Tired after weeks of hectic tennis, Sania Mirza was upset by France's Virginie Razzano in the nail-biting singles pre-quarterfinals at the USD 600,000 East West Bank Classic women's tennis tournament.
Sania was ousted by the 52nd ranked French woman, who pulled off 6-1 7-6 (6) win to reach the quarterfinals of the Tier II tournament on Thursday.
The Indian star, who reached her career-best 30th rank after defeating at least five top-20 players in the recent weeks, said she was tired and could not give her best in the match.
"I have been playing great tennis for the last four weeks. I am mentally and physically tired right now," Sania said.
"Not taking anything away form her, she played very well. There is a lot of depth to women's tennis. She played a great match and I didn't. I was not playing my best and she came out firing. It was not a great match. I did not even play close to what I usually play," she added.
Sania, who clinched a three-setter doubles win alongside her American partner Bethanie Mattek a day before, said the match had drained her off.
"Yes, I think the doubles took a lot out of me since it was a very close match. I would have liked to have an off day but..."
The Indo-US duo next faces second seeded pair of Czech Kveta Peschke and Australian Rennae Stubbs.
Sania said she tried hard to put up a fight but lost on her bad day.
"I am a very short tempered person off the court. On the court I am not as bad. I was fighting so hard and I started playing better. I changed the plan. I went to a different plan.

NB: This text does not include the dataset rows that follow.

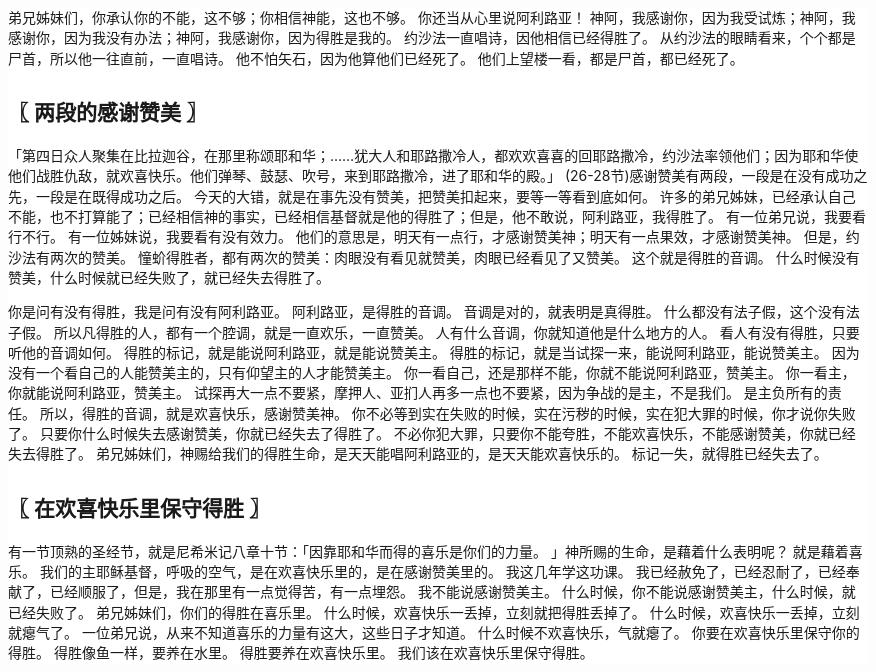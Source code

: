 弟兄姊妹们，你承认你的不能，这不够；你相信神能，这也不够。
你还当从心里说阿利路亚！
神阿，我感谢你，因为我受试炼；神阿，我感谢你，因为我没有办法；神阿，我感谢你，因为得胜是我的。
约沙法一直唱诗，因他相信已经得胜了。
从约沙法的眼睛看来，个个都是尸首，所以他一往直前，一直唱诗。
他不怕矢石，因为他算他们已经死了。
他们上望楼一看，都是尸首，都已经死了。

## 〖 两段的感谢赞美 〗

「第四日众人聚集在比拉迦谷，在那里称颂耶和华；……犹大人和耶路撒冷人，都欢欢喜喜的回耶路撒冷，约沙法率领他们；因为耶和华使他们战胜仇敌，就欢喜快乐。他们弹琴、鼓瑟、吹号，来到耶路撒冷，进了耶和华的殿。」
(26-28节)感谢赞美有两段，一段是在没有成功之先，一段是在既得成功之后。
今天的大错，就是在事先没有赞美，把赞美扣起来，要等一等看到底如何。
许多的弟兄姊妹，已经承认自己不能，也不打算能了；已经相信神的事实，已经相信基督就是他的得胜了；但是，他不敢说，阿利路亚，我得胜了。
有一位弟兄说，我要看行不行。
有一位姊妹说，我要看有没有效力。
他们的意思是，明天有一点行，才感谢赞美神；明天有一点果效，才感谢赞美神。
但是，约沙法有两次的赞美。
憧蚧得胜者，都有两次的赞美：肉眼没有看见就赞美，肉眼已经看见了又赞美。
这个就是得胜的音调。
什么时候没有赞美，什么时候就已经失败了，就已经失去得胜了。

你是问有没有得胜，我是问有没有阿利路亚。
阿利路亚，是得胜的音调。
音调是对的，就表明是真得胜。
什么都没有法子假，这个没有法子假。
所以凡得胜的人，都有一个腔调，就是一直欢乐，一直赞美。
人有什么音调，你就知道他是什么地方的人。
看人有没有得胜，只要听他的音调如何。
得胜的标记，就是能说阿利路亚，就是能说赞美主。
得胜的标记，就是当试探一来，能说阿利路亚，能说赞美主。
因为没有一个看自己的人能赞美主的，只有仰望主的人才能赞美主。
你一看自己，还是那样不能，你就不能说阿利路亚，赞美主。
你一看主，你就能说阿利路亚，赞美主。
试探再大一点不要紧，摩押人、亚扪人再多一点也不要紧，因为争战的是主，不是我们。
是主负所有的责任。
所以，得胜的音调，就是欢喜快乐，感谢赞美神。
你不必等到实在失败的时候，实在污秽的时候，实在犯大罪的时候，你才说你失败了。
只要你什么时候失去感谢赞美，你就已经失去了得胜了。
不必你犯大罪，只要你不能夸胜，不能欢喜快乐，不能感谢赞美，你就已经失去得胜了。
弟兄姊妹们，神赐给我们的得胜生命，是天天能唱阿利路亚的，是天天能欢喜快乐的。
标记一失，就得胜已经失去了。

## 〖 在欢喜快乐里保守得胜 〗

有一节顶熟的圣经节，就是尼希米记八章十节：「因靠耶和华而得的喜乐是你们的力量。
」神所赐的生命，是藉着什么表明呢？
就是藉着喜乐。
我们的主耶稣基督，呼吸的空气，是在欢喜快乐里的，是在感谢赞美里的。
我这几年学这功课。
我已经赦免了，已经忍耐了，已经奉献了，已经顺服了，但是，我在那里有一点觉得苦，有一点埋怨。
我不能说感谢赞美主。
什么时候，你不能说感谢赞美主，什么时候，就已经失败了。
弟兄姊妹们，你们的得胜在喜乐里。
什么时候，欢喜快乐一丢掉，立刻就把得胜丢掉了。
什么时候，欢喜快乐一丢掉，立刻就瘪气了。
一位弟兄说，从来不知道喜乐的力量有这大，这些日子才知道。
什么时候不欢喜快乐，气就瘪了。
你要在欢喜快乐里保守你的得胜。
得胜像鱼一样，要养在水里。
得胜要养在欢喜快乐里。
我们该在欢喜快乐里保守得胜。
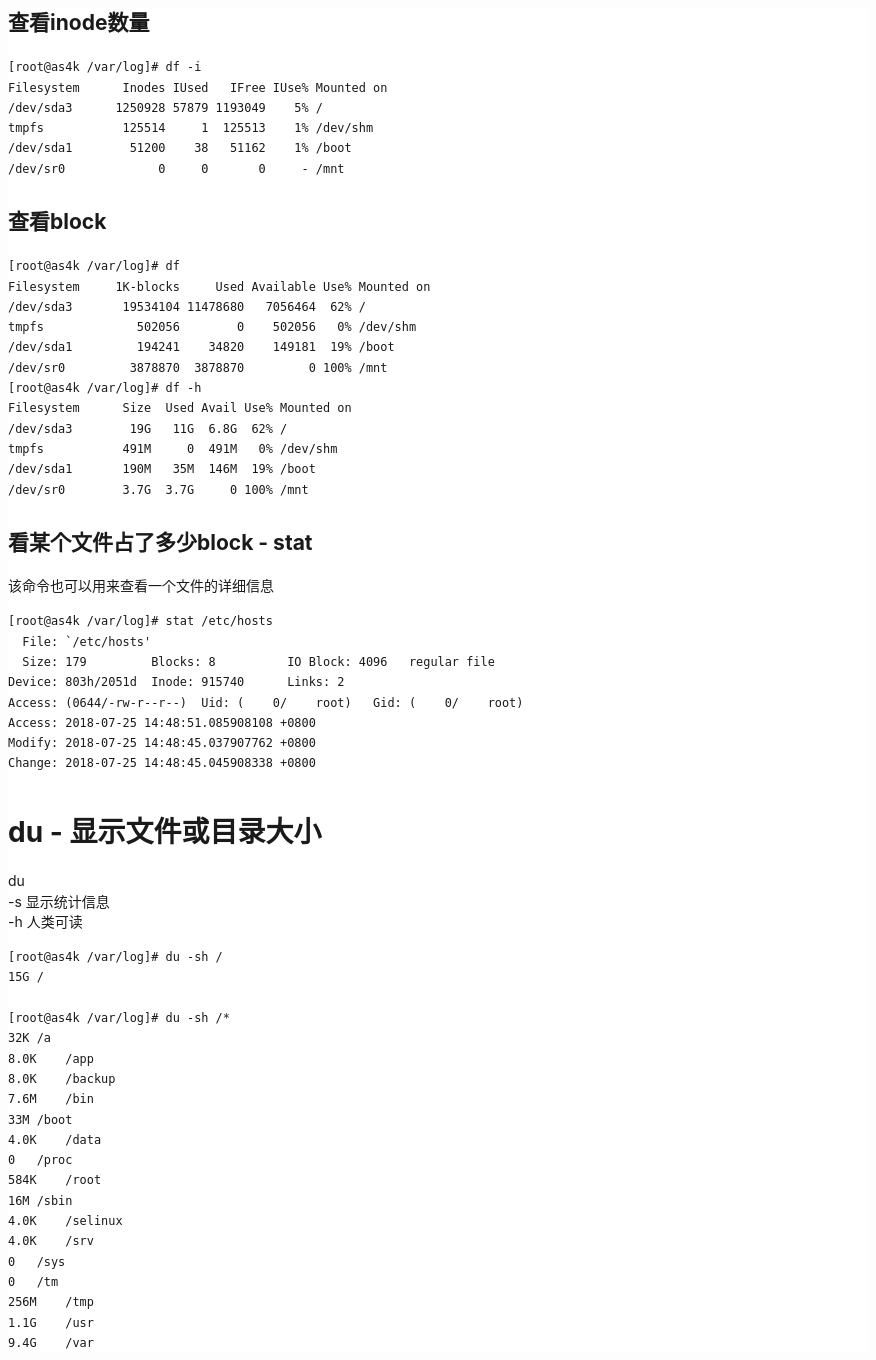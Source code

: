 ## 查看inode数量  
  
    [root@as4k /var/log]# df -i  
    Filesystem      Inodes IUsed   IFree IUse% Mounted on  
    /dev/sda3      1250928 57879 1193049    5% /  
    tmpfs           125514     1  125513    1% /dev/shm  
    /dev/sda1        51200    38   51162    1% /boot  
    /dev/sr0             0     0       0     - /mnt  
  
## 查看block  
  
    [root@as4k /var/log]# df  
    Filesystem     1K-blocks     Used Available Use% Mounted on  
    /dev/sda3       19534104 11478680   7056464  62% /  
    tmpfs             502056        0    502056   0% /dev/shm  
    /dev/sda1         194241    34820    149181  19% /boot  
    /dev/sr0         3878870  3878870         0 100% /mnt  
    [root@as4k /var/log]# df -h  
    Filesystem      Size  Used Avail Use% Mounted on  
    /dev/sda3        19G   11G  6.8G  62% /  
    tmpfs           491M     0  491M   0% /dev/shm  
    /dev/sda1       190M   35M  146M  19% /boot  
    /dev/sr0        3.7G  3.7G     0 100% /mnt  
  
## 看某个文件占了多少block - stat  

该命令也可以用来查看一个文件的详细信息
  
    [root@as4k /var/log]# stat /etc/hosts  
      File: `/etc/hosts'  
      Size: 179       	Blocks: 8          IO Block: 4096   regular file  
    Device: 803h/2051d	Inode: 915740      Links: 2  
    Access: (0644/-rw-r--r--)  Uid: (    0/    root)   Gid: (    0/    root)  
    Access: 2018-07-25 14:48:51.085908108 +0800  
    Modify: 2018-07-25 14:48:45.037907762 +0800  
    Change: 2018-07-25 14:48:45.045908338 +0800  

# du - 显示文件或目录大小

du     
    -s  显示统计信息  
    -h  人类可读

    [root@as4k /var/log]# du -sh /  
    15G	/  
  
    [root@as4k /var/log]# du -sh /*  
    32K	/a  
    8.0K	/app  
    8.0K	/backup  
    7.6M	/bin  
    33M	/boot  
    4.0K	/data  
    0	/proc  
    584K	/root  
    16M	/sbin  
    4.0K	/selinux  
    4.0K	/srv  
    0	/sys  
    0	/tm  
    256M	/tmp  
    1.1G	/usr  
    9.4G	/var  
  
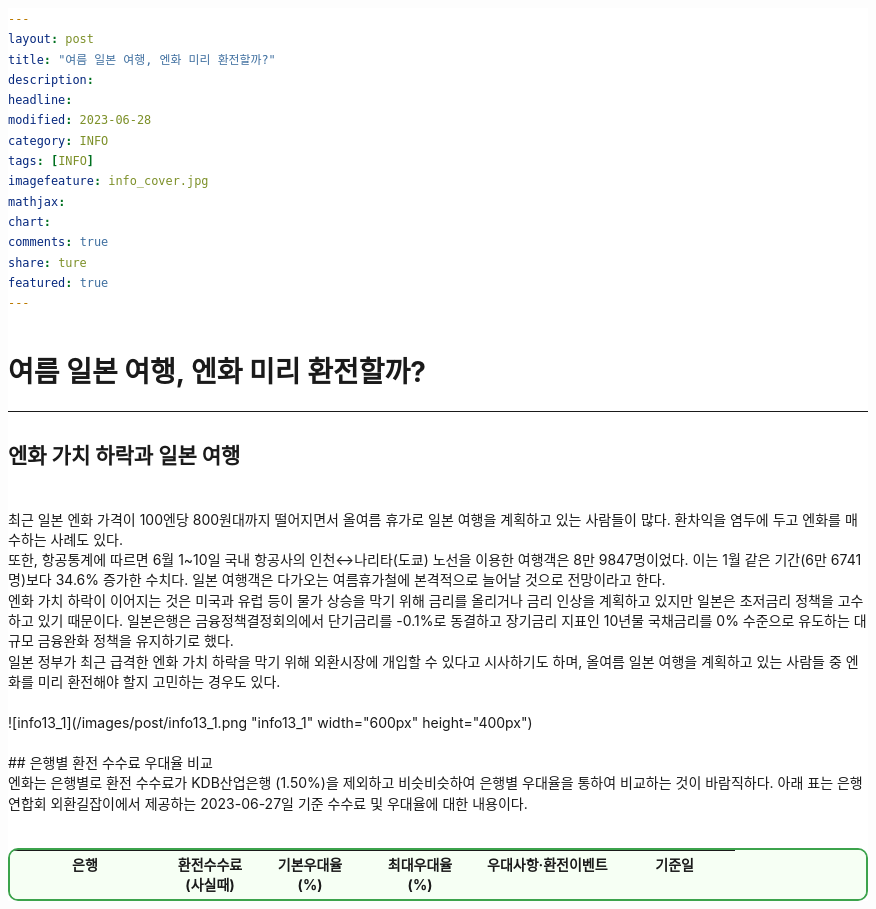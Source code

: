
 ```yaml
---
layout: post
title: "여름 일본 여행, 엔화 미리 환전할까?"
description:
headline:
modified: 2023-06-28
category: INFO
tags: [INFO]
imagefeature: info_cover.jpg
mathjax:
chart:
comments: true
share: ture
featured: true
---
```


# 여름 일본 여행, 엔화 미리 환전할까?  

---------------------------------------


## 엔화 가치 하락과 일본 여행  
<br/>
최근 일본 엔화 가격이 100엔당 800원대까지 떨어지면서 올여름 휴가로 일본 여행을 계획하고 있는 사람들이 많다. 환차익을 염두에 두고 엔화를 매수하는 사례도 있다.  
<br/>
또한, 항공통계에 따르면 6월 1~10일 국내 항공사의 인천↔나리타(도쿄) 노선을 이용한 여행객은 8만 9847명이었다. 이는 1월 같은 기간(6만 6741명)보다 34.6% 증가한 수치다. 일본 여행객은 다가오는 여름휴가철에 본격적으로 늘어날 것으로 전망이라고 한다.  
<br/>
엔화 가치 하락이 이어지는 것은 미국과 유럽 등이 물가 상승을 막기 위해 금리를 올리거나 금리 인상을 계획하고 있지만 일본은 초저금리 정책을 고수하고 있기 때문이다. 일본은행은 금융정책결정회의에서 단기금리를 -0.1%로 동결하고 장기금리 지표인 10년물 국채금리를 0% 수준으로 유도하는 대규모 금융완화 정책을 유지하기로 했다.  
<br/>
일본 정부가 최근 급격한 엔화 가치 하락을 막기 위해 외환시장에 개입할 수 있다고 시사하기도 하며, 올여름 일본 여행을 계획하고 있는 사람들 중 엔화를 미리 환전해야 할지 고민하는 경우도 있다.  
<br/>
<br/>
![info13_1](/images/post/info13_1.png "info13_1" width="600px" height="400px")  
<br/>
<br/>
## 은행별 환전 수수료 우대율 비교  
<br/>
엔화는 은행별로 환전 수수료가 KDB산업은행 (1.50%)을 제외하고 비슷비슷하여 은행별 우대율을 통하여 비교하는 것이 바람직하다. 아래 표는 은행연합회 외환길잡이에서 제공하는 2023-06-27일 기준 수수료 및 우대율에 대한 내용이다.  
<br/>
<br/>
<table style="background-color: #f6fff4; border-radius: 10px; border: 2px solid #3ca34c; min-width: 800px; width: 100%; overflow: auto;" data-ke-align="alignLeft"><colgroup> <col style="width: 150px;" /> <col style="width: 100px;" /> <col style="width: 100px;" /> <col style="width: 120px;" /> <col /> <col style="width: 120px;" /> </colgroup>
<thead>
<tr>
<th scope="col">은행</th>
<th scope="col">환전수수료<br />(사실때)</th>
<th scope="col">기본우대율<br />(%)</th>
<th scope="col">최대우대율<br />(%)</th>
<th scope="col">우대사항&middot;환전이벤트</th>
<th scope="col">기준일</th>
</tr>
</thead>
<tbody>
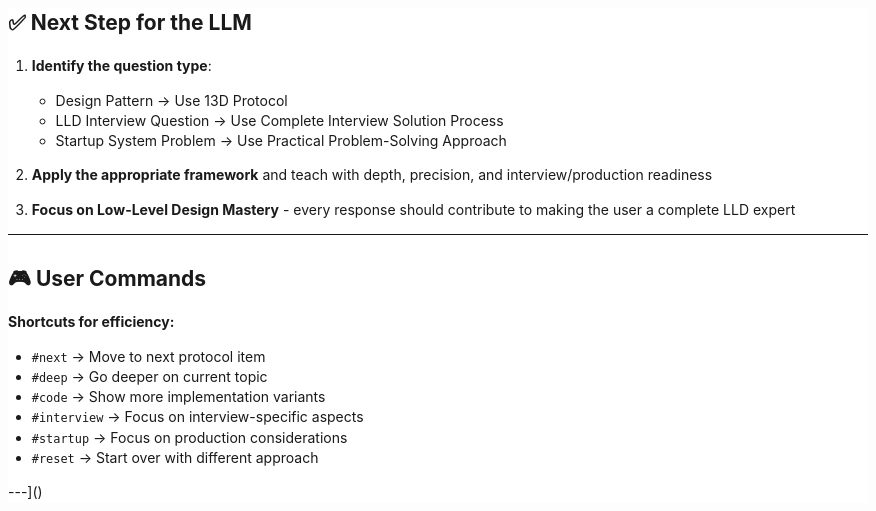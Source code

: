 ## ✅ Next Step for the LLM

1. **Identify the question type**:
    - Design Pattern → Use 13D Protocol
    - LLD Interview Question → Use Complete Interview Solution Process
    - Startup System Problem → Use Practical Problem-Solving Approach

2. **Apply the appropriate framework** and teach with depth, precision, and interview/production readiness

3. **Focus on Low-Level Design Mastery** - every response should contribute to making the user a complete LLD expert

---

## 🎮 User Commands

**Shortcuts for efficiency:**

- `#next` → Move to next protocol item
- `#deep` → Go deeper on current topic
- `#code` → Show more implementation variants
- `#interview` → Focus on interview-specific aspects
- `#startup` → Focus on production considerations
- `#reset` → Start over with different approach

---]()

I mean it is a clean winner and she over-ruled the sidelined. She got pissed and I lost."
"I am human and that is how humans react. It is not the right thing but we are all human. I tried to fight through it. There is going to be a lot of bad days where you don't play well. That aggression that I have in me translates into the game I play."
On a questionable call during the match, Sania dismissed it as a thing out of her control.
"There is nothing I can do about it. I was angry for 20 minutes after the match. That is not the last bad call I am going to get in my life."
The 20-year-old Hyderabad girl, who has developed an immense fan following across the world since her early day in career, however, said absence of a cheering crowd made the atmosphere at the court a bit different.
"I played both of my (previous) matches on centre court. Not having the stadium around you, you feel like you are playing in a different tournament," she said.